First, let me say that the past year has been a busy one for the journal. We had over 450 paper submissions, published 150 papers in 1400 pages with an average time of review from manuscript submission to technical editor approval of 2.5 months and from manuscript submission to final manuscript approval (including authors’ time for revisions) to 4.5 months. I am very pleased that we have been able to maintain review times that short. It is a tribute to the hard work of associate editors, reviewers, and editorial staff that we are able to meet our goal of completing publication decisions under 6 months.

The clear preference of most readers for perhaps exclusive online publication is rapidly becoming stronger. The ASME online system continues to evolve in positive ways, adding flexibility for authors, reviewers, and editors. I believe that the availability of ASME journal articles at nominal cost will happen in the very near future, opening up the journal to researchers who come from industry and academic institutions without large library budgets. This is good for the journal and for design. The frequent question of page charges continues to come up. As a matter of policy, I have decided to request waivers of charges for papers up to 12 pages, provided this is not seen as license to verbosity and slack editing. I will continue to place great emphasis on the quality of language use. ASME has agreed to offer specific guidance to resources that will help native and non-native English-speaking authors to produce high quality submissions. The influx of papers from developing countries, particularly in Asia, will continue to grow, and it is important for all of us to welcome new ideas and authors while propagating high standards of scholarship.

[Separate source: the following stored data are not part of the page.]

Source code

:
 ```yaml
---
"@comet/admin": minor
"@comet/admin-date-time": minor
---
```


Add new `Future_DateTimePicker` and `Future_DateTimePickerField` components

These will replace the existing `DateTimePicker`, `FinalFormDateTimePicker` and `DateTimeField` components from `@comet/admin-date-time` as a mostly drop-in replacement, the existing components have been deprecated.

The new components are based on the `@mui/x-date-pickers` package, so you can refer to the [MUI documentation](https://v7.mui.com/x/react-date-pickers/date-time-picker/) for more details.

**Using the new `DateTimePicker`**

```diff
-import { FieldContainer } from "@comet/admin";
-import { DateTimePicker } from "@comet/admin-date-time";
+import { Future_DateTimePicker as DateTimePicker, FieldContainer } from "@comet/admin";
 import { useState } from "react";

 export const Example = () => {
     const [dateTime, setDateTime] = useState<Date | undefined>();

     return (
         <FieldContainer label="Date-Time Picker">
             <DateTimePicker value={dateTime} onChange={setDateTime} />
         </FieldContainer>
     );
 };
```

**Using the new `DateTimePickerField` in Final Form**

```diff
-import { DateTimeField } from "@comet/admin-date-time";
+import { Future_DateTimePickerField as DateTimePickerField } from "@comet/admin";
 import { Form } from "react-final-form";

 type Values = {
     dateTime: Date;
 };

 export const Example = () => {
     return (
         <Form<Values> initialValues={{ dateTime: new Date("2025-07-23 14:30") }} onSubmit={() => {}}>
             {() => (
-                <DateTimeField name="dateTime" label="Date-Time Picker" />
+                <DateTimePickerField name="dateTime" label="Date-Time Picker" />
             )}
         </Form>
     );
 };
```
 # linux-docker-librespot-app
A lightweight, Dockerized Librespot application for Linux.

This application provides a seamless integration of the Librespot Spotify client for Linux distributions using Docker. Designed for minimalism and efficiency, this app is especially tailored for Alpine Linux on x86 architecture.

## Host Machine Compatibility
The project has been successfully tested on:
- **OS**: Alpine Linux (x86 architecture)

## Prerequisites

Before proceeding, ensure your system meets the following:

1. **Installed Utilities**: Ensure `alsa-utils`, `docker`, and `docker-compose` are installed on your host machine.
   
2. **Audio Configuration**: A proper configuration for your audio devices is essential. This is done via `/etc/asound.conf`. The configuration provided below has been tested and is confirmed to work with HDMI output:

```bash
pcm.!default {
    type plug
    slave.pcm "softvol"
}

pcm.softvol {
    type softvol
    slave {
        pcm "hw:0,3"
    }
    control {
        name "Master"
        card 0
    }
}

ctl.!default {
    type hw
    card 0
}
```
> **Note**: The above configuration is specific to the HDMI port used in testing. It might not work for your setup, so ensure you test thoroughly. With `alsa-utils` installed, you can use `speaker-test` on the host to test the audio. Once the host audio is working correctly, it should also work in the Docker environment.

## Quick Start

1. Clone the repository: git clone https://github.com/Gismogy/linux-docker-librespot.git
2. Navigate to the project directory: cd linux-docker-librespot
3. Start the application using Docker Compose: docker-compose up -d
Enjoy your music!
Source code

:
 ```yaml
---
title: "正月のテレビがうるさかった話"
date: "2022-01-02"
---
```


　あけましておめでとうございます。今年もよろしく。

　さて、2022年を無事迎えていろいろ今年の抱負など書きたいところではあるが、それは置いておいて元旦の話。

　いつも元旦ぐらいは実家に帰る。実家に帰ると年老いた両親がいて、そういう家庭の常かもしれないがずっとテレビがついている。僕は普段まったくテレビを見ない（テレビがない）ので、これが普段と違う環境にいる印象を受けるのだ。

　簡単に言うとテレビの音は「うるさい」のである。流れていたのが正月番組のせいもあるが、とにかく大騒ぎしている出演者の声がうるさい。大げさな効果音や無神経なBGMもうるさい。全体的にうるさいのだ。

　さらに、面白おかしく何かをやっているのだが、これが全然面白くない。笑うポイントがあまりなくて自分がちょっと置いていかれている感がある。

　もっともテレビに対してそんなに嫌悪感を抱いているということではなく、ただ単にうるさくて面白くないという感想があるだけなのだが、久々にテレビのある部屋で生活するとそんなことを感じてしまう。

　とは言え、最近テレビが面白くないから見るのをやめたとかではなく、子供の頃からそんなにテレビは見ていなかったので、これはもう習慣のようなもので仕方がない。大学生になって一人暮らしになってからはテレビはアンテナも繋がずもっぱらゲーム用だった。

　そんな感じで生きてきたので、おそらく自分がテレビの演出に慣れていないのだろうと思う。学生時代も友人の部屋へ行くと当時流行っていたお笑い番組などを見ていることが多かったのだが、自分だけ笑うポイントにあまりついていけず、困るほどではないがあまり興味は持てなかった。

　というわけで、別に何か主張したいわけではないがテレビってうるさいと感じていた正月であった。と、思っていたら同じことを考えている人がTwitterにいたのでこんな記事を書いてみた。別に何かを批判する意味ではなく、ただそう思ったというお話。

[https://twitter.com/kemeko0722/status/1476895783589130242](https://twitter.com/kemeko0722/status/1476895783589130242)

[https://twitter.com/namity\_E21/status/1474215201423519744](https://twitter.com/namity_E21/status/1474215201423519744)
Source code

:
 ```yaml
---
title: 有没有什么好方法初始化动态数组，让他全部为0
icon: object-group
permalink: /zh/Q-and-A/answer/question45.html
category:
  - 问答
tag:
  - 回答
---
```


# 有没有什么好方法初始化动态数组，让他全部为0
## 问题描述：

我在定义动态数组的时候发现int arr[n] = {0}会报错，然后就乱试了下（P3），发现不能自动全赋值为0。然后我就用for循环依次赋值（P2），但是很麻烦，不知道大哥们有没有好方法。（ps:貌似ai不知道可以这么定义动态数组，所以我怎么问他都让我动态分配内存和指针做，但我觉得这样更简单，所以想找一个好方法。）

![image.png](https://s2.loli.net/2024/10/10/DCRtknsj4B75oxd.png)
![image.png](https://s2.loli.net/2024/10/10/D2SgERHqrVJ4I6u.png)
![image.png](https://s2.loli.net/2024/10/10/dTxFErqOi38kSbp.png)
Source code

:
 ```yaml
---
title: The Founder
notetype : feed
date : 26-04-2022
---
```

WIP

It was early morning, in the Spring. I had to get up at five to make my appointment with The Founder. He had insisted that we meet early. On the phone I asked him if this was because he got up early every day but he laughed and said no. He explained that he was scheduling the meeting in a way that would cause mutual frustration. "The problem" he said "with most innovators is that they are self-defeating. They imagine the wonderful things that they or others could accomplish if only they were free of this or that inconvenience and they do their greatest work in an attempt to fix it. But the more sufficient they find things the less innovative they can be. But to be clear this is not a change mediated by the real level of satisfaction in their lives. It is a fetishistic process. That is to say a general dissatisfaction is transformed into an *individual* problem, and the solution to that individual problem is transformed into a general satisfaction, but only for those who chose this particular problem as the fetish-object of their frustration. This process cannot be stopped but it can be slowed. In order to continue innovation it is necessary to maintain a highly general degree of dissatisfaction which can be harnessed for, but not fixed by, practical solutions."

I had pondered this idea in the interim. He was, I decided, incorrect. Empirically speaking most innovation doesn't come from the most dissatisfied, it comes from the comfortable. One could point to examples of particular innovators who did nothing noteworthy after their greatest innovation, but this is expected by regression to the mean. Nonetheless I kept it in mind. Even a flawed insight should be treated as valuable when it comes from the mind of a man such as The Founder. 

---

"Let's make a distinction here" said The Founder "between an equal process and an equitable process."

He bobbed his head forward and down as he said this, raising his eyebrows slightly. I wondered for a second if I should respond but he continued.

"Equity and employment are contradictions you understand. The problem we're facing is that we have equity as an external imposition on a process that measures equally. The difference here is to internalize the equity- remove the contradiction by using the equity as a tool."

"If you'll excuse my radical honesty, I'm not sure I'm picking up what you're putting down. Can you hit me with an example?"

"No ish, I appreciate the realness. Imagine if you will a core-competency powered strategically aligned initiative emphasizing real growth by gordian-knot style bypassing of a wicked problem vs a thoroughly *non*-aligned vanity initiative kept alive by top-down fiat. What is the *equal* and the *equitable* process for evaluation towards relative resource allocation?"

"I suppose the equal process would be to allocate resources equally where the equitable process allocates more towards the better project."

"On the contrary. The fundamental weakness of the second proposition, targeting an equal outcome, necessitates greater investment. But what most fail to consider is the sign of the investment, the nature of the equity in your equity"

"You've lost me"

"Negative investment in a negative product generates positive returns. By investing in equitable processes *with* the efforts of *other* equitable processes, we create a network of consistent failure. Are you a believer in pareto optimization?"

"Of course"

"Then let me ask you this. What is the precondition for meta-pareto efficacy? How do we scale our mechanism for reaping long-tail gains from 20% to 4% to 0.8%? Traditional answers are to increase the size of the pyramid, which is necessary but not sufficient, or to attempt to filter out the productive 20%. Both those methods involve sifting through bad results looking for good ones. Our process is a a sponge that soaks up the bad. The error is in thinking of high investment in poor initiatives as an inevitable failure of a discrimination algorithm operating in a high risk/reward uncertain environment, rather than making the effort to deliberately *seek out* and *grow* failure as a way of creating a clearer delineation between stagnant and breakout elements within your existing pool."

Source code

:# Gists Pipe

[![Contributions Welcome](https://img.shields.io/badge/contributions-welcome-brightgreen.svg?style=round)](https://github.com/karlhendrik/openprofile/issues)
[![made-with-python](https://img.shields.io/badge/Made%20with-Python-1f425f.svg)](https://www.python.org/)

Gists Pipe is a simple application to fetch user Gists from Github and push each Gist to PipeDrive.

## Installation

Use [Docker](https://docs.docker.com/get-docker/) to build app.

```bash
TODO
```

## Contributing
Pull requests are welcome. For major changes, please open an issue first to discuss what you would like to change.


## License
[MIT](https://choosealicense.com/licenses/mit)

The special issue on sustainable design that we published in September opened another avenue for scholarly research for the journal. This was the first time that a wide variety of authors and topics around sustainability concerns in design came together in a scholarly forum. The breath of the topical areas presents significant challenges in creating a stable and coherent forum for scholarly work. I believe that JMD has the rigor and the flexibility to provide this forum in a sustained, if I may say, manner. The new special issue planned for Fall 2011 around the topic of designing engineered complex systems provides another challenge for JMD to create a coherent vision of a rather diverse field attracting much attention. The current steady stream of contributions in design of smart materials, devices, and systems that was initiated with the special issue in 2008 encourages the expectation that we can grow communities that gradually define new fields of design research. We have started to see also some exciting contributions on design education research, an area I believe will continue to grow as more researchers address the broad social and economic questions on innovation and creativity, putting forth design as a natural avenue for getting reliable answers.

We are entering an era of a new knowledge ecosystem where information comes from literally everywhere and the task of extracting information from vast data sets is becoming increasingly daunting. Where would a traditional journal like JMD fit into all this? How can we improve our ability to learn from data, and to avoid the traps of data manipulation, statistical or otherwise? A case in point is the whole area of journal impact factors and the like. Why is it that for-profit journals tend to have higher impact factors than those published by nonprofit organizations? JMD’s impact factors had (relatively) skyrocketed in the past 3–4 years but came down last year. Why would drastic fluctuations occur? Should we stratify the data and see if a couple of really popular papers make a difference? How far do we go with that? Should a paper highly cited for its mistakes add big points to your delta factor? (Not to panic, I just made this factor up, but maybe there is one already.) Given that impact factor generators start counting negatively journal self-citations after a certain point, should we band a couple of dozen good authors with two to three papers per year distributed to two to three sister publications and cross reference ad nauseam? Perish the thought! Yet, history shows that where there is a system there will be also gaming it, which bring me back to the point that in the new knowledge ecosystem traditional ways of approaching knowledge extraction from information are changing rapidly. JMD’s strategy of expanding its breadth of interest in areas less traditional for engineers and of welcoming many new authors will take time to be reflected in the counting game. All the more reason to seek impact beyond data artifacts and into how our work changes the way people think, learn, and practice the profession to create new, useful, sustainable things for the world. How to measure that is another matter of course.